Slyscribe’s Notebook

“Dreams are today’s answers to tomorrow’s questions.”-Edgar Cayce.

The goodies under the tree… December 29, 2008

Filed under: Here comes Santa Claus, Little Miss Trouble, Things I Love — slyscribe @ 5:16 pm

I’m just back from my weekend in Wexford testing out my Santa present. Apparently being good does pay off, I got what I asked for :) . Santa brought me lots of naughty and plenty of opportunities to put it to work.

 

My weekend of debauchery began at a housewarming in a monstrosity of a house before heading on to a session in a ickle bar in the arse end of nowhere, a place where boundaries do not exsist. Had an absolute blast with the farmer folk consuming my Guinness, blackcurrant and antibiotic bomb and dabbling in a bit of oh-so-comical cherades (which I discovered I have an incredible talent for).

 

Last night we popped back to the bar on our way back from Xtravision to check in on the casulties from the night before who were back in for the hair of the dog. There he sat on the bar licking his wounds and feeling so very sorry for himself. His checks were red from the previous night’s excitement, he really did create quite the scene.

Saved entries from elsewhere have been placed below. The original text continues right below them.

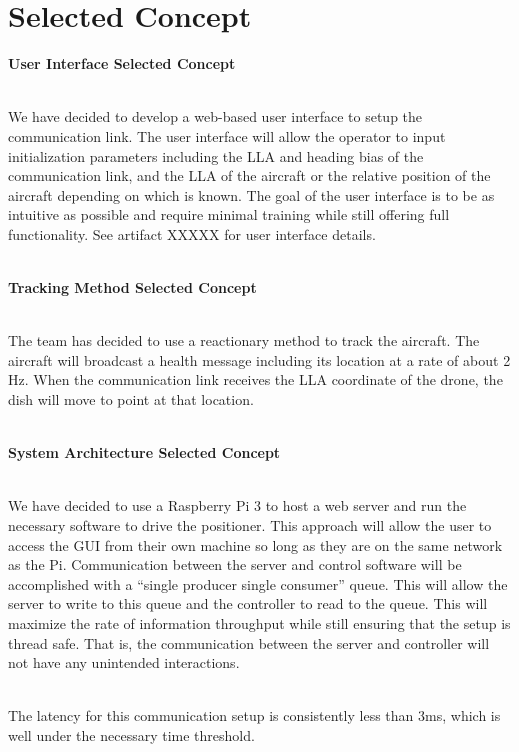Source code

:\chapter{Selected Concept}

\textbf{User Interface Selected Concept} 

~\\
We have decided to develop a web-based user interface to setup the communication link. The user interface will allow the operator to input initialization parameters including the LLA and heading bias of the communication link, and the LLA of the aircraft or the relative position of the aircraft depending on which is known. The goal of the user interface is to be as intuitive as possible and require minimal training while still offering full functionality. See artifact XXXXX for user interface details. 

~\\
\textbf{Tracking Method Selected Concept} 

 ~\\
The team has decided to use a reactionary method to track the aircraft. The aircraft will broadcast a health message including its location at a rate of about 2 Hz. When the communication link receives the LLA coordinate of the drone, the dish will move to point at that location.  

~\\
\textbf{System Architecture Selected Concept} 

 ~\\
We have decided to use a Raspberry Pi 3 to host a web server and run the necessary software to drive the positioner. This approach will allow the user to access the GUI from their own machine so long as they are on the same network as the Pi. Communication between the server and control software will be accomplished with a “single producer single consumer” queue. This will allow the server to write to this queue and the controller to read to the queue. This will maximize the rate of information throughput while still ensuring that the setup is thread safe. That is, the communication between the server and controller will not have any unintended interactions.   

 ~\\
The latency for this communication setup is consistently less than 3ms, which is well under the necessary time threshold.   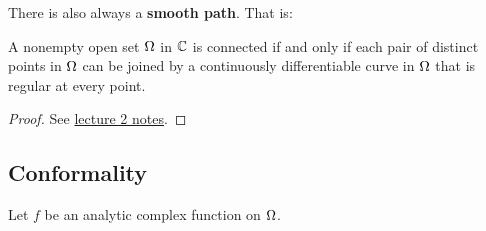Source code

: \documentclass[12pt]{article}
\begin{document}
\rmk There is also always a \textbf{smooth path}. That is: 

\begin{theorem}
    A nonempty open set $\Omega$ in $\mathbb{C}$ is connected if and only if each pair of distinct
points in $\Omega$ can be joined by a continuously differentiable curve in $\Omega$ that is regular at
every point.
\end{theorem}
\begin{proof}
    See \href{https://stephangarcia.sites.pomona.edu/teaching/24S-135/Lecture/24S-135-Lecture02.pdf}{lecture 2 notes}.
\end{proof}

\subsection{Conformality}
Let $f$ be an analytic complex function on $\Omega$.
\end{document}
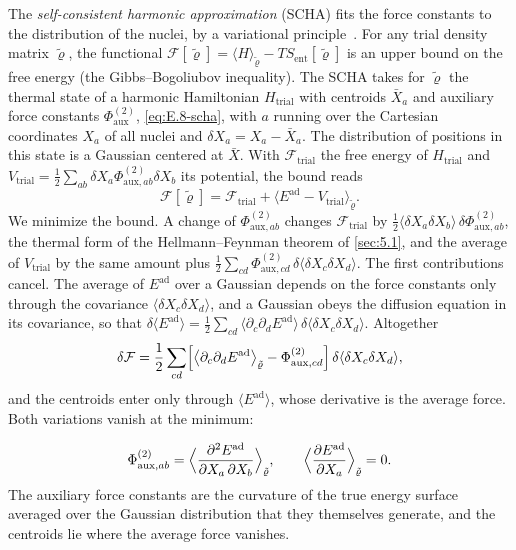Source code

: The \emph{self-consistent harmonic approximation} (SCHA) fits the force constants to the distribution of the nuclei, by a variational principle~\cite{errea2014anharmonic}. For any trial density matrix $\tilde\varrho$, the functional $\mathcal{F}[\tilde\varrho] = \langle H\rangle_{\tilde\varrho} - TS_{\mathrm{ent}}[\tilde\varrho]$ is an upper bound on the free energy (the Gibbs--Bogoliubov inequality). The SCHA takes for $\tilde\varrho$ the thermal state of a harmonic Hamiltonian $H_{\mathrm{trial}}$ with centroids $\bar X_a$ and auxiliary force constants $\Phi^{(2)}_{\mathrm{aux}}$, \cref{eq:E.8-scha}, with $a$ running over the Cartesian coordinates $X_a$ of all nuclei and $\delta X_a = X_a - \bar X_a$. The distribution of positions in this state is a Gaussian centered at $\bar X$. With $\mathcal{F}_{\mathrm{trial}}$ the free energy of $H_{\mathrm{trial}}$ and $V_{\mathrm{trial}} = \tfrac12\sum_{ab}\delta X_a\Phi^{(2)}_{\mathrm{aux},ab}\delta X_b$ its potential, the bound reads
\begin{equation*}
  \mathcal{F}[\tilde\varrho] = \mathcal{F}_{\mathrm{trial}} + \bigl\langle E^{\mathrm{ad}} - V_{\mathrm{trial}}\bigr\rangle_{\tilde\varrho} .
\end{equation*}
We minimize the bound. A change of $\Phi^{(2)}_{\mathrm{aux},ab}$ changes $\mathcal{F}_{\mathrm{trial}}$ by $\tfrac12\langle\delta X_a\delta X_b\rangle\,\delta\Phi^{(2)}_{\mathrm{aux},ab}$, the thermal form of the Hellmann--Feynman theorem of \cref{sec:5.1}, and the average of $V_{\mathrm{trial}}$ by the same amount plus $\tfrac12\sum_{cd}\Phi^{(2)}_{\mathrm{aux},cd}\,\delta\langle\delta X_c\delta X_d\rangle$. The first contributions cancel. The average of $E^{\mathrm{ad}}$ over a Gaussian depends on the force constants only through the covariance $\langle\delta X_c\delta X_d\rangle$, and a Gaussian obeys the diffusion equation in its covariance, so that $\delta\langle E^{\mathrm{ad}}\rangle = \tfrac12\sum_{cd}\langle\partial_c\partial_dE^{\mathrm{ad}}\rangle\,\delta\langle\delta X_c\delta X_d\rangle$. Altogether
\begin{equation*}
  \delta\mathcal{F} = \frac12\sum_{cd}\Bigl[\bigl\langle\partial_c\partial_dE^{\mathrm{ad}}\bigr\rangle_{\tilde\varrho} - \Phi^{(2)}_{\mathrm{aux},cd}\Bigr]\,\delta\langle\delta X_c\delta X_d\rangle ,
\end{equation*}
and the centroids enter only through $\langle E^{\mathrm{ad}}\rangle$, whose derivative is the average force. Both variations vanish at the minimum:
\begin{keyresult}
\begin{equation}
  \Phi^{(2)}_{\mathrm{aux},ab} = \Bigl\langle\frac{\partial^2E^{\mathrm{ad}}}{\partial X_a\,\partial X_b}\Bigr\rangle_{\tilde\varrho} , \qquad
  \Bigl\langle\frac{\partial E^{\mathrm{ad}}}{\partial X_a}\Bigr\rangle_{\tilde\varrho} = 0 .
  \label{eq:5.7-scha}
\end{equation}
The auxiliary force constants are the curvature of the true energy surface averaged over the Gaussian distribution that they themselves generate, and the centroids lie where the average force vanishes.
\end{keyresult}
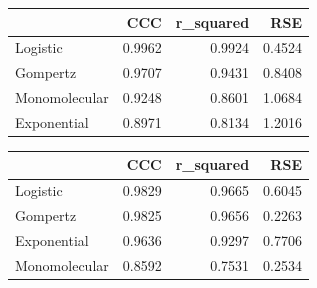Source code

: \documentclass[
  letterpaper,
]{book}
\newenvironment{Shaded}{\begin{snugshade}}{\end{snugshade}}
\newcommand{\AttributeTok}[1]{\textcolor[rgb]{0.40,0.45,0.13}{#1}}
\newcommand{\FunctionTok}[1]{\textcolor[rgb]{0.28,0.35,0.67}{#1}}
\newcommand{\NormalTok}[1]{\textcolor[rgb]{0.00,0.23,0.31}{#1}}
\newcommand{\OtherTok}[1]{\textcolor[rgb]{0.00,0.23,0.31}{#1}}
\newcommand{\SpecialCharTok}[1]{\textcolor[rgb]{0.37,0.37,0.37}{#1}}
\newcommand{\StringTok}[1]{\textcolor[rgb]{0.13,0.47,0.30}{#1}}
\begin{document}
\begin{Shaded}
\end{Shaded}

\begin{longtable}[]{@{}lrrr@{}}
\toprule\noalign{}
& CCC & r\_squared & RSE \\
\midrule\noalign{}
\endhead
\bottomrule\noalign{}
\endlastfoot
Logistic & 0.9962 & 0.9924 & 0.4524 \\
Gompertz & 0.9707 & 0.9431 & 0.8408 \\
Monomolecular & 0.9248 & 0.8601 & 1.0684 \\
Exponential & 0.8971 & 0.8134 & 1.2016 \\
\end{longtable}

\begin{Shaded}
\end{Shaded}

\begin{longtable}[]{@{}lrrr@{}}
\toprule\noalign{}
& CCC & r\_squared & RSE \\
\midrule\noalign{}
\endhead
\bottomrule\noalign{}
\endlastfoot
Logistic & 0.9829 & 0.9665 & 0.6045 \\
Gompertz & 0.9825 & 0.9656 & 0.2263 \\
Exponential & 0.9636 & 0.9297 & 0.7706 \\
Monomolecular & 0.8592 & 0.7531 & 0.2534 \\
\end{longtable}
\end{document}
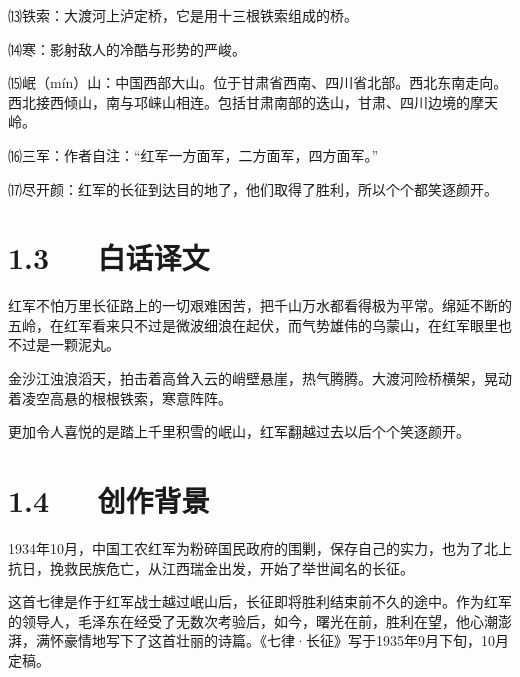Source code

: \documentclass[letterpaper,12pt,english]{sphinxmanual}
\begin{document}
⒀铁索：大渡河上泸定桥，它是用十三根铁索组成的桥。

⒁寒：影射敌人的冷酷与形势的严峻。

⒂岷（mín）山：中国西部大山。位于甘肃省西南、四川省北部。西北\sphinxhyphen{}东南走向。西北接西倾山，南与邛崃山相连。包括甘肃南部的迭山，甘肃、四川边境的摩天岭。

⒃三军：作者自注：“红军一方面军，二方面军，四方面军。”

⒄尽开颜：红军的长征到达目的地了，他们取得了胜利，所以个个都笑逐颜开。


\section{1.3   白话译文}
\label{\detokenize{p01_u6563_u6587/_u6bdb_u6cfd_u4e1c-_u4e03_u5f8b_xb7_u957f_u5f81:id5}}
红军不怕万里长征路上的一切艰难困苦，把千山万水都看得极为平常。绵延不断的五岭，在红军看来只不过是微波细浪在起伏，而气势雄伟的乌蒙山，在红军眼里也不过是一颗泥丸。

金沙江浊浪滔天，拍击着高耸入云的峭壁悬崖，热气腾腾。大渡河险桥横架，晃动着凌空高悬的根根铁索，寒意阵阵。

更加令人喜悦的是踏上千里积雪的岷山，红军翻越过去以后个个笑逐颜开。


\section{1.4   创作背景}
\label{\detokenize{p01_u6563_u6587/_u6bdb_u6cfd_u4e1c-_u4e03_u5f8b_xb7_u957f_u5f81:id6}}
1934年10月，中国工农红军为粉碎国民政府的围剿，保存自己的实力，也为了北上抗日，挽救民族危亡，从江西瑞金出发，开始了举世闻名的长征。

这首七律是作于红军战士越过岷山后，长征即将胜利结束前不久的途中。作为红军的领导人，毛泽东在经受了无数次考验后，如今，曙光在前，胜利在望，他心潮澎湃，满怀豪情地写下了这首壮丽的诗篇。《七律·长征》写于1935年9月下旬，10月定稿。
\end{document}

He had come down from the ceiling exhausted and well, quite battered. I have to say I did feel a little sorry for him as everyone looked on and laughed at his misfortune, he had lost the “jolly” from the previous night. Afterall T did send the hanging Santa flying across the room and into the pile of clean glasses behind the counter giving him a black eye and a bruised ego as he slumped on the counter instead of hanging with his other Santa buddies.

 

Edinburgh is just around the corner now so all Scots be warned I will be arriving Saturday with Santa present in tow.

 

Dear Santa December 24, 2008

I have tried and tried and tried to be a good girl this year.

 

I’ve cleaned my room, helped mum and dad, brought my sister out shopping days, been a sister rather than a second mother to my brother. I’ve loved and lumped it. I joined the gym and appear to keep getting unhealthier.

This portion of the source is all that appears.